On Thu, 5 Nov 2009 16:20:01 -0800, Sharon wrote: >Hello Hugo and thank you for the explanation
> Does that mean of the following 2 queries that the first one would only >compare the lastname fields to determine if the row is a duplicate and the >second query compare the lastname and firstname and address fields to >determine if the row is a duplicate?

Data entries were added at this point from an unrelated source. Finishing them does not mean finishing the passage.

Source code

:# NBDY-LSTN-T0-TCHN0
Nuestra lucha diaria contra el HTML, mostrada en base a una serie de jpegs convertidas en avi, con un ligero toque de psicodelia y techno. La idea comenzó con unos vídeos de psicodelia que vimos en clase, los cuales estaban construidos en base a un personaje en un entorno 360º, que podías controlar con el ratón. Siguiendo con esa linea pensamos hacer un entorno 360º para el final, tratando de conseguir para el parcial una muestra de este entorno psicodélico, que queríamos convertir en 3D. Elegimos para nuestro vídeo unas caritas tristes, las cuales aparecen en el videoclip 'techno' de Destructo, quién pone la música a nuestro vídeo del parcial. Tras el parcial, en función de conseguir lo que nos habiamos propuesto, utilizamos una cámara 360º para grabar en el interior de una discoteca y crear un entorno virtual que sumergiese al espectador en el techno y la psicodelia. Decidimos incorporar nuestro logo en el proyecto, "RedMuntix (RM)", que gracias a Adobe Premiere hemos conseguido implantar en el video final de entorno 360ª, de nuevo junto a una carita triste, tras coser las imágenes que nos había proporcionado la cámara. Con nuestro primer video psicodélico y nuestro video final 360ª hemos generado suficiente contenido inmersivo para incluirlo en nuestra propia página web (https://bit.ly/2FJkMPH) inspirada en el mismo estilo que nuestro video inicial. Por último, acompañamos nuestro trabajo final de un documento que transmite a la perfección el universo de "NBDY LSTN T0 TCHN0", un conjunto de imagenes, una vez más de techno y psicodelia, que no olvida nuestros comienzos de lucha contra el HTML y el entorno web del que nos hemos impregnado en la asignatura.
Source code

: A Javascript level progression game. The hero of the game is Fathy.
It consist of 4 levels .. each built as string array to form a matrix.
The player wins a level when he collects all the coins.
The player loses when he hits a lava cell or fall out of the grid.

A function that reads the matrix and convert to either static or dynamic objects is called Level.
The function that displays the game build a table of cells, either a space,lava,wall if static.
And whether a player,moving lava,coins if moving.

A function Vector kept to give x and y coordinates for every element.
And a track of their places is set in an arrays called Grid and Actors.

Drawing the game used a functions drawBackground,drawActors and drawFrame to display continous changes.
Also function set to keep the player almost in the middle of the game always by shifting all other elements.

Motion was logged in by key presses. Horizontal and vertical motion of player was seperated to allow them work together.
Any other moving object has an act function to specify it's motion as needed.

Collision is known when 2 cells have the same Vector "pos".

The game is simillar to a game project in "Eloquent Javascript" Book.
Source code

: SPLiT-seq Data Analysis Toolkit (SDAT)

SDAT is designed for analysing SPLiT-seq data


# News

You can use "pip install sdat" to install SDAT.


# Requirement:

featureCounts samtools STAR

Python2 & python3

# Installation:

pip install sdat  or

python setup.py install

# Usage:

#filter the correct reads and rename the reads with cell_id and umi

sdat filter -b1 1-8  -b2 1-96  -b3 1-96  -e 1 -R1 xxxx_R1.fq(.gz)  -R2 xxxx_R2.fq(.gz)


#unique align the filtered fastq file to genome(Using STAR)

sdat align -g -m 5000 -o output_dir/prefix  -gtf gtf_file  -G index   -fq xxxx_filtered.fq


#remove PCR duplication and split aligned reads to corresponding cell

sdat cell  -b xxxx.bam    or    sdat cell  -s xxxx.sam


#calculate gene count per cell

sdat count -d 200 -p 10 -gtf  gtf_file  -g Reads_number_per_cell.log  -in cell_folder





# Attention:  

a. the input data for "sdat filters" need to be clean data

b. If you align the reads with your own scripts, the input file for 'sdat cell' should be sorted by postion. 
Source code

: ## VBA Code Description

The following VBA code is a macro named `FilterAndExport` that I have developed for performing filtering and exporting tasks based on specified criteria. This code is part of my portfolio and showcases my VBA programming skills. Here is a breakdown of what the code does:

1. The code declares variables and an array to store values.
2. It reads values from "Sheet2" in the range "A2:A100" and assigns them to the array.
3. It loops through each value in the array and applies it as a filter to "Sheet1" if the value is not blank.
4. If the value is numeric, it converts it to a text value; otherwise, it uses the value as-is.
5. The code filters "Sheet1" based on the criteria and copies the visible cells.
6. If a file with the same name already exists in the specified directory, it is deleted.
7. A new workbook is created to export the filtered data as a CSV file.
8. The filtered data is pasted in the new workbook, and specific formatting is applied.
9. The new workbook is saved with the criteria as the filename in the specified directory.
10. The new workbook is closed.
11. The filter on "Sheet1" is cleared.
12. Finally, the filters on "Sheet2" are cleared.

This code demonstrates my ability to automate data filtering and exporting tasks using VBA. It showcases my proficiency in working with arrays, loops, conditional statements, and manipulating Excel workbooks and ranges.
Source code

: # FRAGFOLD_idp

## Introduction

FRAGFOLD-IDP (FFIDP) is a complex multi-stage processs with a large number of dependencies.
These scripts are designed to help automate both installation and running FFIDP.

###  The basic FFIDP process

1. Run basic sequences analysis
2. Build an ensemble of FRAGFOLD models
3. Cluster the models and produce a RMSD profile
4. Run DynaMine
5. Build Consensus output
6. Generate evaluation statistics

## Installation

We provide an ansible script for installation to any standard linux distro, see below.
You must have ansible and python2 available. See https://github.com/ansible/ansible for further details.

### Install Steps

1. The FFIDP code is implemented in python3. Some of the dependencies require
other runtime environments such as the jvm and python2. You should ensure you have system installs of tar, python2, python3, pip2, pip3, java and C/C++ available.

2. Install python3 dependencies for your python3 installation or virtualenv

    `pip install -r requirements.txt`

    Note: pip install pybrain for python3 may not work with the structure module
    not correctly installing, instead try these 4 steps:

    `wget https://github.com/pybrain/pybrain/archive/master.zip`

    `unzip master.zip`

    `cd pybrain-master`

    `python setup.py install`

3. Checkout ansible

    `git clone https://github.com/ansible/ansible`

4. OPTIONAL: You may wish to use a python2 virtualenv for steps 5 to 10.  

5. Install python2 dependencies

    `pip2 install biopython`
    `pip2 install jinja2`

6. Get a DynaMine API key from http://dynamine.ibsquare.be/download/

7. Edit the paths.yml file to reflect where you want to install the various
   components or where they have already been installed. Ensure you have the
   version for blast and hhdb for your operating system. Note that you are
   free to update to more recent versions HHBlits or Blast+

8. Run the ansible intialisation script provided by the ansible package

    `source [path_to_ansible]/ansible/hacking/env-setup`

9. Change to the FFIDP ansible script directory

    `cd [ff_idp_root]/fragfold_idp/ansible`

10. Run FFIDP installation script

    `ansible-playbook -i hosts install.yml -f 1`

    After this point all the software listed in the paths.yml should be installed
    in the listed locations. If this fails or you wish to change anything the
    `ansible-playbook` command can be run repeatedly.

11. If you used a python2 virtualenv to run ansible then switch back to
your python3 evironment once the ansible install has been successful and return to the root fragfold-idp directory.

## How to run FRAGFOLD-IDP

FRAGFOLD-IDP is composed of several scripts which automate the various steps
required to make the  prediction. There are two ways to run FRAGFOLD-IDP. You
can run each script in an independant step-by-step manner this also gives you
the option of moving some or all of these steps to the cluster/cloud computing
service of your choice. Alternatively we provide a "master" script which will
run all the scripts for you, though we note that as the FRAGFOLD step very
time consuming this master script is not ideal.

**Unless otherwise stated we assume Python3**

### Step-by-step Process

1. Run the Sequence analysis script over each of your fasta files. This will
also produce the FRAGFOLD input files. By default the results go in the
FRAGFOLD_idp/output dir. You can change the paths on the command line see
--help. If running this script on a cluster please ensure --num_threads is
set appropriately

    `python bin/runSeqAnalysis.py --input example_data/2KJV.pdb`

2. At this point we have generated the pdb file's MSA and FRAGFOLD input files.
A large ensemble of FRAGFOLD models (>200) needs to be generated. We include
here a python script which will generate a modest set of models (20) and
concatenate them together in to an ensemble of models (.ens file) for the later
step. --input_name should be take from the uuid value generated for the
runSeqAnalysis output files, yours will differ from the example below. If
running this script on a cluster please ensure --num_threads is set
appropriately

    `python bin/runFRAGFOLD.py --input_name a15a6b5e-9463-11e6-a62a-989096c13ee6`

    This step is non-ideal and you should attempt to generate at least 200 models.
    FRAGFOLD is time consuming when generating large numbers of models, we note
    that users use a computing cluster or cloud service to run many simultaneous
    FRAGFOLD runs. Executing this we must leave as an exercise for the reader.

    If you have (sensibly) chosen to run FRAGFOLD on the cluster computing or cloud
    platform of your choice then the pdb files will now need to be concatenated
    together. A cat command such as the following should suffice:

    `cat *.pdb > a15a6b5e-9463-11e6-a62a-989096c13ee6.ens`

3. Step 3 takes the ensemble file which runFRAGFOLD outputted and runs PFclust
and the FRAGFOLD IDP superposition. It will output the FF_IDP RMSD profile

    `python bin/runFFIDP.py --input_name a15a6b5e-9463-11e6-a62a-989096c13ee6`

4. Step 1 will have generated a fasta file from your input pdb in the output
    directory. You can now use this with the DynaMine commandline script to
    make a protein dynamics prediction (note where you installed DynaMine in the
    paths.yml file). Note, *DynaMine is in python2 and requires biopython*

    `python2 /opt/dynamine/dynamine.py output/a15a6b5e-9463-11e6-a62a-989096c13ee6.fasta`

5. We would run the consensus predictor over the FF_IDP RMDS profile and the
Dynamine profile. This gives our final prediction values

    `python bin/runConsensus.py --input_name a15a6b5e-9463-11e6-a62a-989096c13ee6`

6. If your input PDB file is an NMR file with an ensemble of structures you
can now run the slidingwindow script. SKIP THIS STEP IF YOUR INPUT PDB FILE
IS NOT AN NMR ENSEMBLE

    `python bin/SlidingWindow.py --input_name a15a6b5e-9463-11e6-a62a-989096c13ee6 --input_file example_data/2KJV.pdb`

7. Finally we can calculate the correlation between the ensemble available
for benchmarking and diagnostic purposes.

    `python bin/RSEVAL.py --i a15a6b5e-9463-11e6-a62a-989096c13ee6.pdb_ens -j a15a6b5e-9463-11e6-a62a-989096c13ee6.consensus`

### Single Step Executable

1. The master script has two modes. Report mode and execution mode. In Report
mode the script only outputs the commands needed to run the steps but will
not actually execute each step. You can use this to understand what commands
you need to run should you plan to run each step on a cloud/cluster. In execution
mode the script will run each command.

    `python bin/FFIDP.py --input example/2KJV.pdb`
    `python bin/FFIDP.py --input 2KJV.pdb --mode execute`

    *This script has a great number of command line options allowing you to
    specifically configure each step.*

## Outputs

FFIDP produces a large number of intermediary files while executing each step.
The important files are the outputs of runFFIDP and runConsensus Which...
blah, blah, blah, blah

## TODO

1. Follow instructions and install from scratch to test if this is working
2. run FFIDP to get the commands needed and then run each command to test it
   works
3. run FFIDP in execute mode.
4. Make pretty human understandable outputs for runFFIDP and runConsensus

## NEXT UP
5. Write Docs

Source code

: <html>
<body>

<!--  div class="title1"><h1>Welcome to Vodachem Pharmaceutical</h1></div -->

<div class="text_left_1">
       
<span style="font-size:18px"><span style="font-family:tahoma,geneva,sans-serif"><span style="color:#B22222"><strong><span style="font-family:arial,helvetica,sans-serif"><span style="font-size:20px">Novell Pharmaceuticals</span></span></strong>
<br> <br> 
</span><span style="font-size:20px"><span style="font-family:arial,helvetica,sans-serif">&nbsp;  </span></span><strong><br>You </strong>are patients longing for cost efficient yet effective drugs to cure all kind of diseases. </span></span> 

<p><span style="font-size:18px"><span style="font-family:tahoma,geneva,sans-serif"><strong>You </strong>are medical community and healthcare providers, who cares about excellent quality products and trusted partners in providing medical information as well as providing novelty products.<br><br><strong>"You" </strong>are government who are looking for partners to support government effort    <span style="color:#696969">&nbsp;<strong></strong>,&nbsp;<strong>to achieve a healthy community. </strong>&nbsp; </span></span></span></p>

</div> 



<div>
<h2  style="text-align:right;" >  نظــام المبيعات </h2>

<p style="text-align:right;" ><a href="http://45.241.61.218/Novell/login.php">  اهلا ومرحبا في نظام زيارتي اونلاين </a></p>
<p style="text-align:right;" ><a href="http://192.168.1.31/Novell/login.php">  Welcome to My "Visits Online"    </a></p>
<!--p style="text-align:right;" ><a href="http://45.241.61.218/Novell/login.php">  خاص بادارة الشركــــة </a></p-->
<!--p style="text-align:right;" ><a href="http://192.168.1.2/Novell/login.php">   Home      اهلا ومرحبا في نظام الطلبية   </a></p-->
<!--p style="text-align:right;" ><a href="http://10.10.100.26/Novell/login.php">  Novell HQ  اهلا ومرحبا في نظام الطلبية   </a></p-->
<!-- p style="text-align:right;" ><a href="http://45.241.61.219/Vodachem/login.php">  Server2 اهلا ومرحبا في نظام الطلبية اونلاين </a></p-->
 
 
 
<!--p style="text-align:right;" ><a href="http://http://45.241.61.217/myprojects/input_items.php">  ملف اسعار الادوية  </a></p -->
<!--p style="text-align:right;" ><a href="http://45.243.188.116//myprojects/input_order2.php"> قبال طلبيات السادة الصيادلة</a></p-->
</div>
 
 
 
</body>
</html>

As Tom already said, they are the same. The parentheses are not associated with the DISTINCT keyword - the first query is considered as starting with SELECT (lastname), firstname, address [where the parentheses are superfluous but syntactically correct], and then with the DISTINCT keyword added.
And that is a good thing. After all, imagine we have these two people in the database: White, George, 1334 Main St.; and White, Burt, 6339 Small Ave. If the former query would look only at last names for determining duplicates, it should return one row only - but what values should it return for the firstname and address columns?
There are two forms of the SELECT [ALL | DISTINCT]; the SELECT ALL keeps duplicate rows and the SELECT DISTINCT removes redundant duplicate rows, leaving one copy. SELECT by itself is a shorthand for SELECT ALL. You will find these keywords used in other parts of SQL for this sort of thing.
As a generalization, a SELECT DISTINCT is a symptom of a bad query with an unexpected CROSS JOIN hidden in it or a non-normalized schema that has redundant duplicates. I would guess the later, since you have three tables with the same data. It looks like attribute splitting but you did not post any DDL, all we do is guess.
> There are two forms of the SELECT [ALL | DISTINCT]; the SELECT ALL > keeps duplicate rows and the SELECT DISTINCT removes redundant > duplicate rows, leaving one copy. SELECT by itself is a shorthand for > SELECT ALL. You will find these keywords used in other parts of SQL > for this sort of thing.
> As a generalization, a SELECT DISTINCT is a symptom of a bad query > with an unexpected CROSS JOIN hidden in it or a non-normalized schema > that has redundant duplicates. I would guess the later, since you > have three tables with the same data. It looks like attribute > splitting but you did not post any DDL, all we do is guess.